— Problem —
Set down each line of the data below exactly as it stands, dropping the pictures.

[Extracted data entries]
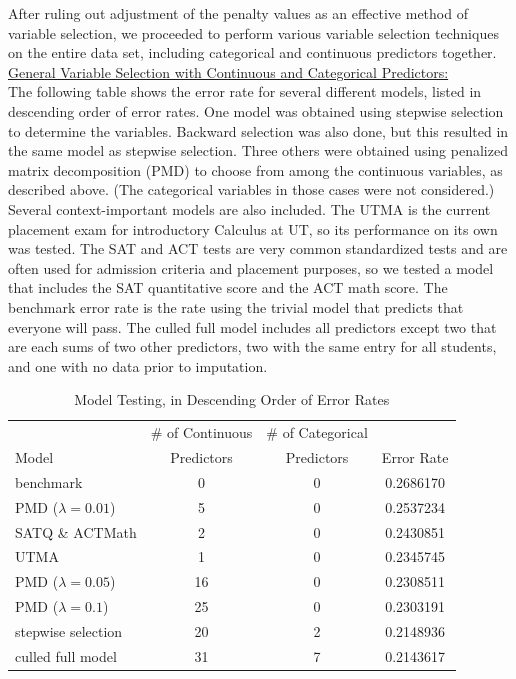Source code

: \documentclass{article}
\begin{document}
After ruling out adjustment of the penalty values as an effective method of variable selection, we proceeded to perform various variable selection techniques on the entire data set, including categorical and continuous predictors together.\\

\underline{General Variable Selection with Continuous and Categorical Predictors:}\\

The following table shows the error rate for several different models, listed in descending order of error rates.  One model was obtained using stepwise selection to determine the variables.  Backward selection was also done, but this resulted in the same model as stepwise selection.  Three others were obtained using penalized matrix decomposition (PMD) to choose from among the continuous variables, as described above.  (The categorical variables in those cases were not considered.)  Several context-important models are also included.  The UTMA is the current placement exam for introductory Calculus at UT, so its performance on its own was tested.  The SAT and ACT tests are very common standardized tests and are often used for admission criteria and placement purposes, so we tested a model that includes the SAT quantitative score and the ACT math score.  The benchmark error rate is the rate using the trivial model that predicts that everyone will pass.  The culled full model includes all predictors except two that are each sums of two other predictors, two with the same entry for all students, and one with no data prior to imputation.
\begin{table}[H]
	\caption{Model Testing, in Descending Order of Error Rates}
	\label{Variable Selection}
	\centering
	\begin{tabular}{lccc}
		\toprule
				& \# of Continuous	& \# of Categorical	\\
		Model	& Predictors		& Predictors	& Error Rate	\\	
		\midrule
		benchmark				& 0		& 0	& 0.2686170	\\
		PMD ($\lambda=0.01$)	& 5		& 0	& 0.2537234	\\
		SATQ \& ACTMath			& 2		& 0	& 0.2430851	\\
		UTMA					& 1		& 0	& 0.2345745	\\
		PMD ($\lambda=0.05$)	& 16	& 0	& 0.2308511	\\
		PMD ($\lambda=0.1$)		& 25	& 0	& 0.2303191	\\
		stepwise selection		& 20	& 2	& 0.2148936	\\
		culled full model		& 31	& 7	& 0.2143617	\\
		\bottomrule
	\end{tabular}
\end{table}
\end{document}
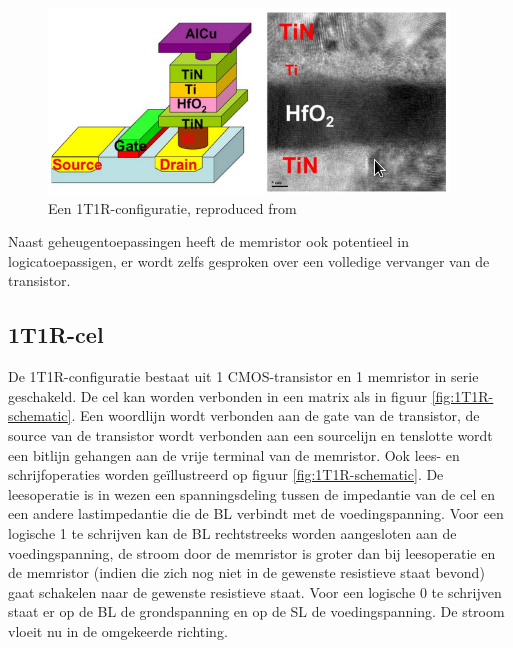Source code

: \begin{figure}
  \centering
  \includegraphics[scale=0.6]{../fig/hfdstk-cel-1T1R.png}
  \caption[Een 1T1R-configuratie]{Een 1T1R-configuratie, reproduced from\cite{Won12}}
  \label{fig:1T1R}
\end{figure}

Naast geheugentoepassingen heeft de memristor ook potentieel in logicatoepassigen, er wordt zelfs gesproken over een volledige vervanger van de transistor\cite{Kue05}.

\subsection{1T1R-cel}
\label{1T1R}
De 1T1R-configuratie bestaat uit 1 CMOS-transistor en 1 memristor in serie geschakeld. De cel kan  worden verbonden in een matrix als in figuur \ref{fig:1T1R-schematic}. Een woordlijn wordt verbonden aan de gate van de transistor, de source van de transistor wordt verbonden aan een sourcelijn en tenslotte wordt een bitlijn gehangen aan de vrije terminal van de memristor. Ook lees- en schrijfoperaties worden geïllustreerd op figuur \ref{fig:1T1R-schematic}. De leesoperatie is in wezen een spanningsdeling tussen de impedantie van de cel en een andere lastimpedantie die de BL verbindt met de voedingspanning. Voor een logische 1 te schrijven kan de BL rechtstreeks worden aangesloten aan de voedingspanning, de stroom door de memristor is groter dan bij leesoperatie en de memristor (indien die zich nog niet in de gewenste resistieve staat bevond) gaat schakelen naar de gewenste resistieve staat. Voor een logische 0 te schrijven staat er op de BL de grondspanning en op de SL de voedingspanning. De stroom vloeit nu in de omgekeerde richting.

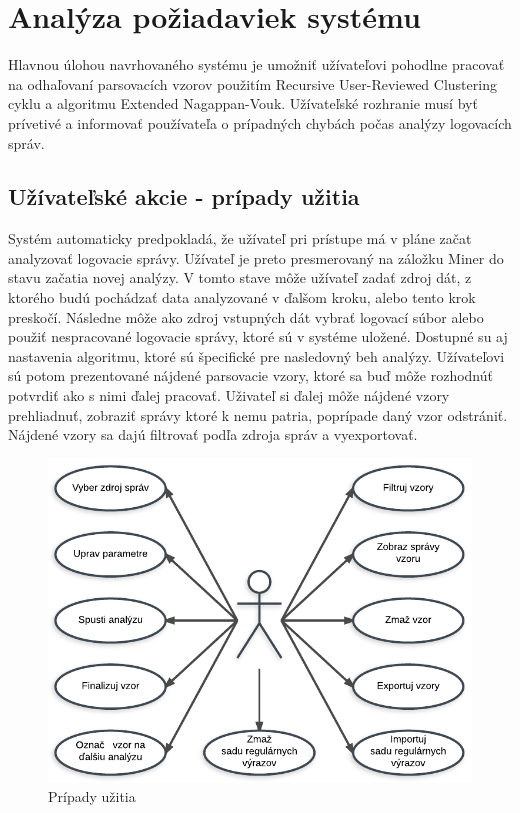 \chapter{Analýza požiadaviek systému}

Hlavnou úlohou navrhovaného systému je umožniť užívateľovi pohodlne pracovať na odhaľovaní parsovacích vzorov použitím Recursive User-Reviewed Clustering cyklu a algoritmu Extended Nagappan-Vouk. Užívateľské rozhranie musí byť prívetivé a informovať používateľa o prípadných chybách počas analýzy logovacích správ.

\section{Užívateľské akcie - prípady užitia}

Systém automaticky predpokladá, že užívateľ pri prístupe má v pláne začat analyzovať logovacie správy. Užívateľ je preto presmerovaný na záložku Miner do stavu začatia novej analýzy. V tomto stave môže užívateľ zadať zdroj dát, z ktorého budú pochádzať data analyzované v ďalšom kroku, alebo tento krok preskočí. Následne môže ako zdroj vstupných dát vybrať logovací súbor alebo použiť nespracované logovacie správy, ktoré sú v systéme uložené. Dostupné su aj nastavenia algoritmu, ktoré sú špecifické pre nasledovný beh analýzy. Užívateľovi sú potom prezentované nájdené parsovacie vzory, ktoré sa buď môže rozhodnúť potvrdiť ako s nimi ďalej pracovať. Uživateľ si ďalej môže nájdené vzory prehliadnuť, zobraziť správy ktoré k nemu patria, poprípade daný vzor odstrániť. Nájdené vzory sa dajú filtrovať podľa zdroja správ a vyexportovať.

\begin{figure}[htbp]
 \centering 
 \begin{minipage}{0.9\linewidth}
 	\centering
 	\includegraphics[width=\textwidth]{Images/thesis-use-cases.pdf}	
 \end{minipage}
  \caption{Prípady užitia}
  \label{fig:use-cases}
\end{figure}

— Result below —
Source code

: \documentclass{article}
\begin{document}
After ruling out adjustment of the penalty values as an effective method of variable selection, we proceeded to perform various variable selection techniques on the entire data set, including categorical and continuous predictors together.\\

\underline{General Variable Selection with Continuous and Categorical Predictors:}\\

The following table shows the error rate for several different models, listed in descending order of error rates.  One model was obtained using stepwise selection to determine the variables.  Backward selection was also done, but this resulted in the same model as stepwise selection.  Three others were obtained using penalized matrix decomposition (PMD) to choose from among the continuous variables, as described above.  (The categorical variables in those cases were not considered.)  Several context-important models are also included.  The UTMA is the current placement exam for introductory Calculus at UT, so its performance on its own was tested.  The SAT and ACT tests are very common standardized tests and are often used for admission criteria and placement purposes, so we tested a model that includes the SAT quantitative score and the ACT math score.  The benchmark error rate is the rate using the trivial model that predicts that everyone will pass.  The culled full model includes all predictors except two that are each sums of two other predictors, two with the same entry for all students, and one with no data prior to imputation.
\begin{table}[H]
	\caption{Model Testing, in Descending Order of Error Rates}
	\label{Variable Selection}
	\centering
	\begin{tabular}{lccc}
		\toprule
				& \# of Continuous	& \# of Categorical	\\
		Model	& Predictors		& Predictors	& Error Rate	\\	
		\midrule
		benchmark				& 0		& 0	& 0.2686170	\\
		PMD ($\lambda=0.01$)	& 5		& 0	& 0.2537234	\\
		SATQ \& ACTMath			& 2		& 0	& 0.2430851	\\
		UTMA					& 1		& 0	& 0.2345745	\\
		PMD ($\lambda=0.05$)	& 16	& 0	& 0.2308511	\\
		PMD ($\lambda=0.1$)		& 25	& 0	& 0.2303191	\\
		stepwise selection		& 20	& 2	& 0.2148936	\\
		culled full model		& 31	& 7	& 0.2143617	\\
		\bottomrule
	\end{tabular}
\end{table}
\end{document}
Source code

: \begin{figure}
  \centering
  \includegraphics[scale=0.6]{../fig/hfdstk-cel-1T1R.png}
  \caption[Een 1T1R-configuratie]{Een 1T1R-configuratie, reproduced from\cite{Won12}}
  \label{fig:1T1R}
\end{figure}

Naast geheugentoepassingen heeft de memristor ook potentieel in logicatoepassigen, er wordt zelfs gesproken over een volledige vervanger van de transistor\cite{Kue05}.

\subsection{1T1R-cel}
\label{1T1R}
De 1T1R-configuratie bestaat uit 1 CMOS-transistor en 1 memristor in serie geschakeld. De cel kan  worden verbonden in een matrix als in figuur \ref{fig:1T1R-schematic}. Een woordlijn wordt verbonden aan de gate van de transistor, de source van de transistor wordt verbonden aan een sourcelijn en tenslotte wordt een bitlijn gehangen aan de vrije terminal van de memristor. Ook lees- en schrijfoperaties worden geïllustreerd op figuur \ref{fig:1T1R-schematic}. De leesoperatie is in wezen een spanningsdeling tussen de impedantie van de cel en een andere lastimpedantie die de BL verbindt met de voedingspanning. Voor een logische 1 te schrijven kan de BL rechtstreeks worden aangesloten aan de voedingspanning, de stroom door de memristor is groter dan bij leesoperatie en de memristor (indien die zich nog niet in de gewenste resistieve staat bevond) gaat schakelen naar de gewenste resistieve staat. Voor een logische 0 te schrijven staat er op de BL de grondspanning en op de SL de voedingspanning. De stroom vloeit nu in de omgekeerde richting.

 \chapter{Analýza požiadaviek systému}

Hlavnou úlohou navrhovaného systému je umožniť užívateľovi pohodlne pracovať na odhaľovaní parsovacích vzorov použitím Recursive User-Reviewed Clustering cyklu a algoritmu Extended Nagappan-Vouk. Užívateľské rozhranie musí byť prívetivé a informovať používateľa o prípadných chybách počas analýzy logovacích správ.

\section{Užívateľské akcie - prípady užitia}

Systém automaticky predpokladá, že užívateľ pri prístupe má v pláne začat analyzovať logovacie správy. Užívateľ je preto presmerovaný na záložku Miner do stavu začatia novej analýzy. V tomto stave môže užívateľ zadať zdroj dát, z ktorého budú pochádzať data analyzované v ďalšom kroku, alebo tento krok preskočí. Následne môže ako zdroj vstupných dát vybrať logovací súbor alebo použiť nespracované logovacie správy, ktoré sú v systéme uložené. Dostupné su aj nastavenia algoritmu, ktoré sú špecifické pre nasledovný beh analýzy. Užívateľovi sú potom prezentované nájdené parsovacie vzory, ktoré sa buď môže rozhodnúť potvrdiť ako s nimi ďalej pracovať. Uživateľ si ďalej môže nájdené vzory prehliadnuť, zobraziť správy ktoré k nemu patria, poprípade daný vzor odstrániť. Nájdené vzory sa dajú filtrovať podľa zdroja správ a vyexportovať.

\begin{figure}[htbp]
 \centering 
 \begin{minipage}{0.9\linewidth}
 	\centering
 	\includegraphics[width=\textwidth]{Images/thesis-use-cases.pdf}	
 \end{minipage}
  \caption{Prípady užitia}
  \label{fig:use-cases}
\end{figure}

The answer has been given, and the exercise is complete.